**WORK INSTRUCTION**
A word-for-word restatement of every entry is what is needed here.

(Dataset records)
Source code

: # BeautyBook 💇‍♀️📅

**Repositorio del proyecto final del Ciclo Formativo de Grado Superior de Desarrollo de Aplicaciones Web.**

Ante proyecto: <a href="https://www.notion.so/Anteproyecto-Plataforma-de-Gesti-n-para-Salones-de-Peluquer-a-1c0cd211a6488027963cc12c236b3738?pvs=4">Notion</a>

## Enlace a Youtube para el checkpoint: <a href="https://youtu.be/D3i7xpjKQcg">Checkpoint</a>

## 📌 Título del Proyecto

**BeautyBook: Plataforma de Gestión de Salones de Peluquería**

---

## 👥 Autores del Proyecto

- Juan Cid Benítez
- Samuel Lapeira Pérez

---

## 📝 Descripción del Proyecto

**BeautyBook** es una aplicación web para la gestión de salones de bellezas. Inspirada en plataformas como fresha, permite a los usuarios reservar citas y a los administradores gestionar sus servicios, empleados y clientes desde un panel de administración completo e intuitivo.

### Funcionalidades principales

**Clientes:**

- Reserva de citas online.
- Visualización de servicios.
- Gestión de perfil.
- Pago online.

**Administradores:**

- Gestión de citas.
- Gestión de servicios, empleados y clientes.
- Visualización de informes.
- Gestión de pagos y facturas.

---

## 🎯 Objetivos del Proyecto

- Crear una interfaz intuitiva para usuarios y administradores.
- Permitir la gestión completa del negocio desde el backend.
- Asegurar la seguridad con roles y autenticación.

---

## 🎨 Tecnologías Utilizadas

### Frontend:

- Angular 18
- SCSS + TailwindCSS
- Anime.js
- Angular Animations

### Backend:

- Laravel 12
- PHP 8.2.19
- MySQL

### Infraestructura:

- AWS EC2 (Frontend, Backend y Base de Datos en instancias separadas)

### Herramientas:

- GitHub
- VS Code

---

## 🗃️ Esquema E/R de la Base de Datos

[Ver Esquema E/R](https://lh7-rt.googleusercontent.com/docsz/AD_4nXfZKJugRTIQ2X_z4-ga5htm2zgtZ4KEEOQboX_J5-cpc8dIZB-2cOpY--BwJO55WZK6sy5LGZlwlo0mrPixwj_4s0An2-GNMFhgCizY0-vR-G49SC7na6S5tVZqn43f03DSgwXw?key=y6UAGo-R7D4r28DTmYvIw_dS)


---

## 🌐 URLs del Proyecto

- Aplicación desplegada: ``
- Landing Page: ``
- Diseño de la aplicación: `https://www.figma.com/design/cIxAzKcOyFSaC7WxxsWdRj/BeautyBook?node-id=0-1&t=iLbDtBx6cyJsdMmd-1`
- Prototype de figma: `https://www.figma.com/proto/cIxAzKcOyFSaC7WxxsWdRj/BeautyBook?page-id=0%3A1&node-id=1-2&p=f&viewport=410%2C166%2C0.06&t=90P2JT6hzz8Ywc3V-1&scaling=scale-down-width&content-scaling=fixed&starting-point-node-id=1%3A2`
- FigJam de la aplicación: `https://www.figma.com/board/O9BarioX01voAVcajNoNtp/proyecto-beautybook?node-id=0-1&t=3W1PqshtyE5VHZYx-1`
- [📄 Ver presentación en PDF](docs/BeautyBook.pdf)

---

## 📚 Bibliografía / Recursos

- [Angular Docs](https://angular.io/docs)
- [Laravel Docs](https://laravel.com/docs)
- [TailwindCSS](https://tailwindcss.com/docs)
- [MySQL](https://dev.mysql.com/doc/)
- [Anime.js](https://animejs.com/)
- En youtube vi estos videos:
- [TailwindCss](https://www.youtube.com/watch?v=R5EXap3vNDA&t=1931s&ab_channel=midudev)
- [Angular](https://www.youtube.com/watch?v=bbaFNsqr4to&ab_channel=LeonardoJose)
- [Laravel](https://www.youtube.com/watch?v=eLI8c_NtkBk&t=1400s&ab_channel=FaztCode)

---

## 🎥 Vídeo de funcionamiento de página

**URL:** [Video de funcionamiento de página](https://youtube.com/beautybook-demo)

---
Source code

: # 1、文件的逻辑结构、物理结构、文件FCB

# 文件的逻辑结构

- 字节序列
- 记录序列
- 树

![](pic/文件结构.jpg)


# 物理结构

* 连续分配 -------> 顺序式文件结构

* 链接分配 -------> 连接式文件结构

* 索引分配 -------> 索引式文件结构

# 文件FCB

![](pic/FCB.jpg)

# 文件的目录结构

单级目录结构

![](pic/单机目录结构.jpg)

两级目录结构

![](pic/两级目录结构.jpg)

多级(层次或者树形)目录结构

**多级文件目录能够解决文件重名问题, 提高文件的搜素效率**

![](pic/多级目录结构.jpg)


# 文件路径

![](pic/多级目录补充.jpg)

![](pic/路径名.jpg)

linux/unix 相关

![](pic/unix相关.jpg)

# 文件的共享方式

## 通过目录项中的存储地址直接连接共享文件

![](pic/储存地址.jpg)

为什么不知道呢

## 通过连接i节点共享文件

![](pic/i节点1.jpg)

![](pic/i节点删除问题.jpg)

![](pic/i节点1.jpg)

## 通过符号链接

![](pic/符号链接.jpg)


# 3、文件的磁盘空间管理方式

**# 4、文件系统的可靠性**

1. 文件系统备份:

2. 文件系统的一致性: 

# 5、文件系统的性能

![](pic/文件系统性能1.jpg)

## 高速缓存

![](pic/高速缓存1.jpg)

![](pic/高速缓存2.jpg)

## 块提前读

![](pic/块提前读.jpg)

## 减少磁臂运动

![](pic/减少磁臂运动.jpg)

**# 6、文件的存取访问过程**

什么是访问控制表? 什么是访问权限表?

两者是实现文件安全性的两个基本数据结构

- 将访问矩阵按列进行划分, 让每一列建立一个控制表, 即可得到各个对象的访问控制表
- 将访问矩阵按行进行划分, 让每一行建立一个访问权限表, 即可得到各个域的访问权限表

**EXERCISE ANSWER**
Source code

: # BeautyBook 💇‍♀️📅

**Repositorio del proyecto final del Ciclo Formativo de Grado Superior de Desarrollo de Aplicaciones Web.**

Ante proyecto: <a href="https://www.notion.so/Anteproyecto-Plataforma-de-Gesti-n-para-Salones-de-Peluquer-a-1c0cd211a6488027963cc12c236b3738?pvs=4">Notion</a>

## Enlace a Youtube para el checkpoint: <a href="https://youtu.be/D3i7xpjKQcg">Checkpoint</a>

## 📌 Título del Proyecto

**BeautyBook: Plataforma de Gestión de Salones de Peluquería**

---

## 👥 Autores del Proyecto

- Juan Cid Benítez
- Samuel Lapeira Pérez

---

## 📝 Descripción del Proyecto

**BeautyBook** es una aplicación web para la gestión de salones de bellezas. Inspirada en plataformas como fresha, permite a los usuarios reservar citas y a los administradores gestionar sus servicios, empleados y clientes desde un panel de administración completo e intuitivo.

### Funcionalidades principales

**Clientes:**

- Reserva de citas online.
- Visualización de servicios.
- Gestión de perfil.
- Pago online.

**Administradores:**

- Gestión de citas.
- Gestión de servicios, empleados y clientes.
- Visualización de informes.
- Gestión de pagos y facturas.

---

## 🎯 Objetivos del Proyecto

- Crear una interfaz intuitiva para usuarios y administradores.
- Permitir la gestión completa del negocio desde el backend.
- Asegurar la seguridad con roles y autenticación.

---

## 🎨 Tecnologías Utilizadas

### Frontend:

- Angular 18
- SCSS + TailwindCSS
- Anime.js
- Angular Animations

### Backend:

- Laravel 12
- PHP 8.2.19
- MySQL

### Infraestructura:

- AWS EC2 (Frontend, Backend y Base de Datos en instancias separadas)

### Herramientas:

- GitHub
- VS Code

---

## 🗃️ Esquema E/R de la Base de Datos

[Ver Esquema E/R](https://lh7-rt.googleusercontent.com/docsz/AD_4nXfZKJugRTIQ2X_z4-ga5htm2zgtZ4KEEOQboX_J5-cpc8dIZB-2cOpY--BwJO55WZK6sy5LGZlwlo0mrPixwj_4s0An2-GNMFhgCizY0-vR-G49SC7na6S5tVZqn43f03DSgwXw?key=y6UAGo-R7D4r28DTmYvIw_dS)


---

## 🌐 URLs del Proyecto

- Aplicación desplegada: ``
- Landing Page: ``
- Diseño de la aplicación: `https://www.figma.com/design/cIxAzKcOyFSaC7WxxsWdRj/BeautyBook?node-id=0-1&t=iLbDtBx6cyJsdMmd-1`
- Prototype de figma: `https://www.figma.com/proto/cIxAzKcOyFSaC7WxxsWdRj/BeautyBook?page-id=0%3A1&node-id=1-2&p=f&viewport=410%2C166%2C0.06&t=90P2JT6hzz8Ywc3V-1&scaling=scale-down-width&content-scaling=fixed&starting-point-node-id=1%3A2`
- FigJam de la aplicación: `https://www.figma.com/board/O9BarioX01voAVcajNoNtp/proyecto-beautybook?node-id=0-1&t=3W1PqshtyE5VHZYx-1`
- [📄 Ver presentación en PDF](docs/BeautyBook.pdf)

---

## 📚 Bibliografía / Recursos

- [Angular Docs](https://angular.io/docs)
- [Laravel Docs](https://laravel.com/docs)
- [TailwindCSS](https://tailwindcss.com/docs)
- [MySQL](https://dev.mysql.com/doc/)
- [Anime.js](https://animejs.com/)
- En youtube vi estos videos:
- [TailwindCss](https://www.youtube.com/watch?v=R5EXap3vNDA&t=1931s&ab_channel=midudev)
- [Angular](https://www.youtube.com/watch?v=bbaFNsqr4to&ab_channel=LeonardoJose)
- [Laravel](https://www.youtube.com/watch?v=eLI8c_NtkBk&t=1400s&ab_channel=FaztCode)

---

## 🎥 Vídeo de funcionamiento de página

**URL:** [Video de funcionamiento de página](https://youtube.com/beautybook-demo)

---
Source code

: # 1、文件的逻辑结构、物理结构、文件FCB

# 文件的逻辑结构

- 字节序列
- 记录序列
- 树

![](pic/文件结构.jpg)


# 物理结构

* 连续分配 -------> 顺序式文件结构

* 链接分配 -------> 连接式文件结构

* 索引分配 -------> 索引式文件结构

# 文件FCB

![](pic/FCB.jpg)

# 文件的目录结构

单级目录结构

![](pic/单机目录结构.jpg)

两级目录结构

![](pic/两级目录结构.jpg)

多级(层次或者树形)目录结构

**多级文件目录能够解决文件重名问题, 提高文件的搜素效率**

![](pic/多级目录结构.jpg)


# 文件路径

![](pic/多级目录补充.jpg)

![](pic/路径名.jpg)

linux/unix 相关

![](pic/unix相关.jpg)

# 文件的共享方式

## 通过目录项中的存储地址直接连接共享文件

![](pic/储存地址.jpg)

为什么不知道呢

## 通过连接i节点共享文件

![](pic/i节点1.jpg)

![](pic/i节点删除问题.jpg)

![](pic/i节点1.jpg)

## 通过符号链接

![](pic/符号链接.jpg)


# 3、文件的磁盘空间管理方式

**# 4、文件系统的可靠性**

1. 文件系统备份:

2. 文件系统的一致性: 

# 5、文件系统的性能

![](pic/文件系统性能1.jpg)

## 高速缓存

![](pic/高速缓存1.jpg)

![](pic/高速缓存2.jpg)

## 块提前读

![](pic/块提前读.jpg)

## 减少磁臂运动

![](pic/减少磁臂运动.jpg)

**# 6、文件的存取访问过程**

什么是访问控制表? 什么是访问权限表?

两者是实现文件安全性的两个基本数据结构

- 将访问矩阵按列进行划分, 让每一列建立一个控制表, 即可得到各个对象的访问控制表
- 将访问矩阵按行进行划分, 让每一行建立一个访问权限表, 即可得到各个域的访问权限表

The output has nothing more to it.